ACTIVITY:
The only thing to report is how many lines of the data contain the word "forcast".

RECORDS FOR THE TASK Start Marker

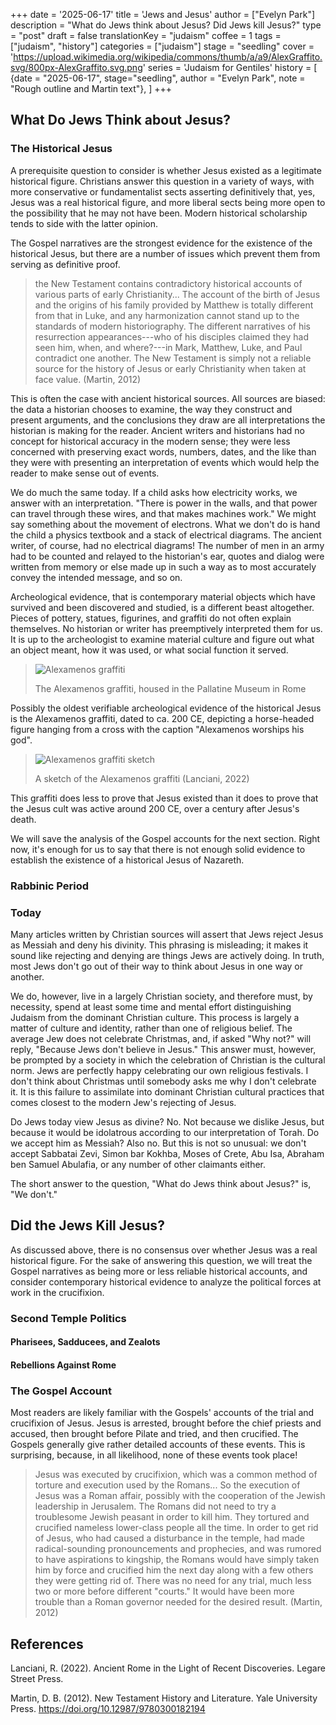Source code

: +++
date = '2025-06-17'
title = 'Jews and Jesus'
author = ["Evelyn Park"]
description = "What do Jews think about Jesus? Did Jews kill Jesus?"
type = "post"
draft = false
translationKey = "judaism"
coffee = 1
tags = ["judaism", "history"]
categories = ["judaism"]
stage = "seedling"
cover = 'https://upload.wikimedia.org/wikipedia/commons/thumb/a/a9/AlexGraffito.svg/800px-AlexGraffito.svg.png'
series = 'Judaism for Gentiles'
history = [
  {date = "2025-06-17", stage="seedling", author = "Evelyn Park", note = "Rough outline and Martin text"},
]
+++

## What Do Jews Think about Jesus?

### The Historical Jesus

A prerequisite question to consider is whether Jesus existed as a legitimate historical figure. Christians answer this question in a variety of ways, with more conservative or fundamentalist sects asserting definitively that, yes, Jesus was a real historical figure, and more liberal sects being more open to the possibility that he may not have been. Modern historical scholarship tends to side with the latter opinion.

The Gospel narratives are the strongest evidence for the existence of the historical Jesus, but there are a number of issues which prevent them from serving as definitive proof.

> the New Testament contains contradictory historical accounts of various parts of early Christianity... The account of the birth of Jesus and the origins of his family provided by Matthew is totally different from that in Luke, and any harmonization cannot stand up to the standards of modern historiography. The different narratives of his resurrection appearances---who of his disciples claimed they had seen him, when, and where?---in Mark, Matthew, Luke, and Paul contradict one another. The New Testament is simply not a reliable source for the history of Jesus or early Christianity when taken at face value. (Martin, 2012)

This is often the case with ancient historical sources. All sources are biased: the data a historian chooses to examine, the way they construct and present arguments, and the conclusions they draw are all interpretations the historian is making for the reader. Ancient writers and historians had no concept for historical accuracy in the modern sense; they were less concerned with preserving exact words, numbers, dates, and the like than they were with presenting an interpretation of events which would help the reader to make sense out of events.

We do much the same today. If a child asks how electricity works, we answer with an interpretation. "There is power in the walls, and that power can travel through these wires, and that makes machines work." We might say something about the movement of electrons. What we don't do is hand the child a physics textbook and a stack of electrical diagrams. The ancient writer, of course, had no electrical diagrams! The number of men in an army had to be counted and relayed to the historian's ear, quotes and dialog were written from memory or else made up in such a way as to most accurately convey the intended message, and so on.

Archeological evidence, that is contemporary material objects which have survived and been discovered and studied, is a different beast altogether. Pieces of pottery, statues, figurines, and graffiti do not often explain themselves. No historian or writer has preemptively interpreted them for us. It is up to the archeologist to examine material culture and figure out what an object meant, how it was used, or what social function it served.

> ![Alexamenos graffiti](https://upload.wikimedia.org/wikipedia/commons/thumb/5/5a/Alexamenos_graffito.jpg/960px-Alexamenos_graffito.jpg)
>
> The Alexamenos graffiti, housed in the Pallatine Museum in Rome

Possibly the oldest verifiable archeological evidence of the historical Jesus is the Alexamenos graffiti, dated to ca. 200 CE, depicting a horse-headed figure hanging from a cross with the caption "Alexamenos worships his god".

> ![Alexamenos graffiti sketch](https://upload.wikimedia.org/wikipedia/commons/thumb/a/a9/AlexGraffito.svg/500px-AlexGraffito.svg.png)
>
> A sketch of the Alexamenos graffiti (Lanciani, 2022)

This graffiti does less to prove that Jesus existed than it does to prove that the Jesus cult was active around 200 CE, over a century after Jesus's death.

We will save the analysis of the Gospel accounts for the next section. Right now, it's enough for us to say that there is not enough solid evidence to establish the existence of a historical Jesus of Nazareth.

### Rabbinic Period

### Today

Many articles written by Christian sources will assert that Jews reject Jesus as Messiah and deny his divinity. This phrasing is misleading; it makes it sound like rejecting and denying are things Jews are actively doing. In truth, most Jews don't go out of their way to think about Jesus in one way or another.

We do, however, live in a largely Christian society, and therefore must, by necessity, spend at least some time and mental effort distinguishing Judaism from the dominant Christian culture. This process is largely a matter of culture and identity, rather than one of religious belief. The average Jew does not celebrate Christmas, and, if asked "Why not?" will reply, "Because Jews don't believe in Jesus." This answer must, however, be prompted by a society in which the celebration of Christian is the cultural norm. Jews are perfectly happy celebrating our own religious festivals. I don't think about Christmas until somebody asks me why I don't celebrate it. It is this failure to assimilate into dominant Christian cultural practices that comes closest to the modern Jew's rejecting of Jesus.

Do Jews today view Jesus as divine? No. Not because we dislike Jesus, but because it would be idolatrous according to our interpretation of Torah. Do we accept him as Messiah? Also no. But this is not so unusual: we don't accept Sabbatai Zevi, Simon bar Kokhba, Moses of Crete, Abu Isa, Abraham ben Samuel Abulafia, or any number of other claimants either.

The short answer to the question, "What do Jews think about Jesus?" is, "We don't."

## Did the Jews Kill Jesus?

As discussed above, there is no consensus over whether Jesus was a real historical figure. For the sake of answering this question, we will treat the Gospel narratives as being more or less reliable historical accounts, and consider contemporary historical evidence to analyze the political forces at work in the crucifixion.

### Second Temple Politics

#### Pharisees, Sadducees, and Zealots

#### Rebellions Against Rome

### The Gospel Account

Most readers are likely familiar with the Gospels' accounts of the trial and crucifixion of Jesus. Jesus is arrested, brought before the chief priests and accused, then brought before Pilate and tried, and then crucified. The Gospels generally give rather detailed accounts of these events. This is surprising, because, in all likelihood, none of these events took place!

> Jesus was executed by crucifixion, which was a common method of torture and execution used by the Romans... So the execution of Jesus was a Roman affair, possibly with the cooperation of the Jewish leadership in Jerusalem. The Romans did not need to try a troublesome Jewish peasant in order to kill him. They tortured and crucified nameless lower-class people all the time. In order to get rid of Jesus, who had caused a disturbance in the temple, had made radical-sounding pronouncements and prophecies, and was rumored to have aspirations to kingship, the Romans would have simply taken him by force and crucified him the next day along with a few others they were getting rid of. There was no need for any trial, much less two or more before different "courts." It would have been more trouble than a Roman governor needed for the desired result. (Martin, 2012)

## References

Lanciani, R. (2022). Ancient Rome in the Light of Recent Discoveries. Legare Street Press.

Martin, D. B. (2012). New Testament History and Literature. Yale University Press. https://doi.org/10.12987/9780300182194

RECORDS FOR THE TASK End Marker
RECORDS FOR THE TASK Start Marker

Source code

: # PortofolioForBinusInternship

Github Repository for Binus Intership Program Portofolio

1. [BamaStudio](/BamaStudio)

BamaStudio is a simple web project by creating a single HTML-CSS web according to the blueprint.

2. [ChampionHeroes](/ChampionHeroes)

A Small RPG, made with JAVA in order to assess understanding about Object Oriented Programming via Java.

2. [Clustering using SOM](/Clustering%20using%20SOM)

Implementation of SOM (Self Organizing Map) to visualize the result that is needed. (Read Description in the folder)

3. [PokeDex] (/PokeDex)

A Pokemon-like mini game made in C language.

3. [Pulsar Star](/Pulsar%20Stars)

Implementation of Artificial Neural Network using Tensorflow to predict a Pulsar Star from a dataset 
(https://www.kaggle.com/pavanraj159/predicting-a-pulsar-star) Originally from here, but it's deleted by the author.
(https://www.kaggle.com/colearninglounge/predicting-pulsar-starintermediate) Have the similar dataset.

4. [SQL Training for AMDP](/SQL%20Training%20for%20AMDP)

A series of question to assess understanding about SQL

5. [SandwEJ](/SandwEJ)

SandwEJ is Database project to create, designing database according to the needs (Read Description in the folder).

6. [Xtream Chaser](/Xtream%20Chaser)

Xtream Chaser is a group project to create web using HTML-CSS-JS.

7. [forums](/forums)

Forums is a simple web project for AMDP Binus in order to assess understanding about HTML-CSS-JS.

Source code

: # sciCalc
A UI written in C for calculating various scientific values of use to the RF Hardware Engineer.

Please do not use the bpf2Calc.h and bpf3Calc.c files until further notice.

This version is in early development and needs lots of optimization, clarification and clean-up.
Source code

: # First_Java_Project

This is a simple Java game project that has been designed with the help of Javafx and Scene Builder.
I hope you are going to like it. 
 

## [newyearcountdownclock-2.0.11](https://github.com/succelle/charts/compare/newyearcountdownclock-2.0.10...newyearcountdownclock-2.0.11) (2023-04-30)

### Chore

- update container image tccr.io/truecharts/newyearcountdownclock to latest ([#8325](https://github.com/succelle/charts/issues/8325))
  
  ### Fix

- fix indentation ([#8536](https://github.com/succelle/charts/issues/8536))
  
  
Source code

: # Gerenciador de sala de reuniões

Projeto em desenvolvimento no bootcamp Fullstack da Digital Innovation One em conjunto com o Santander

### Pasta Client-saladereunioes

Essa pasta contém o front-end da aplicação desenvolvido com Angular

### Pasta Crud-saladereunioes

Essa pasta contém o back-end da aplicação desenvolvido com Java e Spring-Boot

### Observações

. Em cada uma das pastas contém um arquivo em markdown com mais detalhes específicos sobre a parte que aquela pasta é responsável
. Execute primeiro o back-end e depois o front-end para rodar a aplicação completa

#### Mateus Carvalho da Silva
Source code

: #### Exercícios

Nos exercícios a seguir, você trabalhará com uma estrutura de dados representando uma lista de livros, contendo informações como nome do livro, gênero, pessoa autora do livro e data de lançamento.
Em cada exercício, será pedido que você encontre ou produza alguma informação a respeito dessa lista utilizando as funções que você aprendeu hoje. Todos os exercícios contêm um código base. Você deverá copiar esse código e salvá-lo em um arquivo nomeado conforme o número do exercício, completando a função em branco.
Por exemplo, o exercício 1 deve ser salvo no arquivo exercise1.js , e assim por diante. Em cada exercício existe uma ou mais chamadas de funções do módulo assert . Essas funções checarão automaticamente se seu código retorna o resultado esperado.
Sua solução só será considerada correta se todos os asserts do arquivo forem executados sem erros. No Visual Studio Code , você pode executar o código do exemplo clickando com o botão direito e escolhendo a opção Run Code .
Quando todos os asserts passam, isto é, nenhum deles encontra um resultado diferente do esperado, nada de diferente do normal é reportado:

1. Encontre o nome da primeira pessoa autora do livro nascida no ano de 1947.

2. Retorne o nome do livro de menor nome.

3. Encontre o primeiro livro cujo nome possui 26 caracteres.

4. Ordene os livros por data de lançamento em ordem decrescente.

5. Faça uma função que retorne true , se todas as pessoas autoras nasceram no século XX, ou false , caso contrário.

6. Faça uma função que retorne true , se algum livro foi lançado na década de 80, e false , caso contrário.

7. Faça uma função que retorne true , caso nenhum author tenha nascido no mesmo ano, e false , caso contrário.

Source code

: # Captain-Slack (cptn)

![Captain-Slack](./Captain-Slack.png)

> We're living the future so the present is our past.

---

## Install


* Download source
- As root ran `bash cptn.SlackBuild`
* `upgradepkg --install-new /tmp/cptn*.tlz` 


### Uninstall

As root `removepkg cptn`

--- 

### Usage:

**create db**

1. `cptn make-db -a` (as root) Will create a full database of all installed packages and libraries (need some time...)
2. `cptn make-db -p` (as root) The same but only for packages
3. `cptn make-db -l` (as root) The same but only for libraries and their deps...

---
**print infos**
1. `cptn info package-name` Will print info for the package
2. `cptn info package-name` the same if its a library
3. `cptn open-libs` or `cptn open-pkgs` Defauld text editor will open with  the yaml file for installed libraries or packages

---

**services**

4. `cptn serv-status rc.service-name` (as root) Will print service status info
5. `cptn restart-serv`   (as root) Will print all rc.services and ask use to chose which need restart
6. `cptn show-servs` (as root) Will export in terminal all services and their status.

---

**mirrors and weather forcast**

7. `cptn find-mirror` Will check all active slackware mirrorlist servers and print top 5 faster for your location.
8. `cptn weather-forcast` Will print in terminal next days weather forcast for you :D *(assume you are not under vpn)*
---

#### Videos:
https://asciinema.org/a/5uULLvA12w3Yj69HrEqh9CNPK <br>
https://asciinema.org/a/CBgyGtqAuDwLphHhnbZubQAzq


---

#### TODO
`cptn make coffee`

RECORDS FOR THE TASK End Marker
RECORDS FOR THE TASK Start Marker

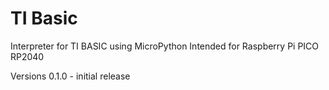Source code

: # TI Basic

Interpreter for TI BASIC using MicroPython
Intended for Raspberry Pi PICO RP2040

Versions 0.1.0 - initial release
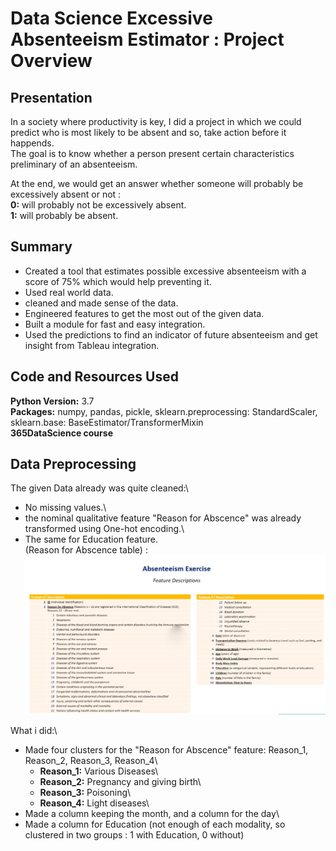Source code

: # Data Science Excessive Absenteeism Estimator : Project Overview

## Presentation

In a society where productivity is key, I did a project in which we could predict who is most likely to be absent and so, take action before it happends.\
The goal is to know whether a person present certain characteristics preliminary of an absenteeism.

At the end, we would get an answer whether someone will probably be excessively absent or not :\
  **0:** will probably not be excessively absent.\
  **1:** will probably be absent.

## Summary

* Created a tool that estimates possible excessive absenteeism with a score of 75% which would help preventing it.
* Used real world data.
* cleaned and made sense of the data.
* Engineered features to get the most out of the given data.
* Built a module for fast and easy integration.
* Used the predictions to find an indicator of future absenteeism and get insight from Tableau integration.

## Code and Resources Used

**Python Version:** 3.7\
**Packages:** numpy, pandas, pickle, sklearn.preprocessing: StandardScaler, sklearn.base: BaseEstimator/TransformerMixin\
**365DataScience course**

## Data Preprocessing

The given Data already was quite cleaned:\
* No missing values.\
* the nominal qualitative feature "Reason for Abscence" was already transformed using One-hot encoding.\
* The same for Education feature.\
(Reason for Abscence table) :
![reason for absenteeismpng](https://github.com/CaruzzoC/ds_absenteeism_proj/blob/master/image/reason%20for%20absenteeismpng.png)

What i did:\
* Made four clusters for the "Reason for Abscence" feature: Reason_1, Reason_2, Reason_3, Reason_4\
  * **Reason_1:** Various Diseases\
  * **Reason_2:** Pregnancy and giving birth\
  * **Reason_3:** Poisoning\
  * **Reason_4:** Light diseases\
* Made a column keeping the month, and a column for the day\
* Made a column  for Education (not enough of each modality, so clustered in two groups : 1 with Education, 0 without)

RECORDS FOR THE TASK End Marker

WRITTEN REPLY:
2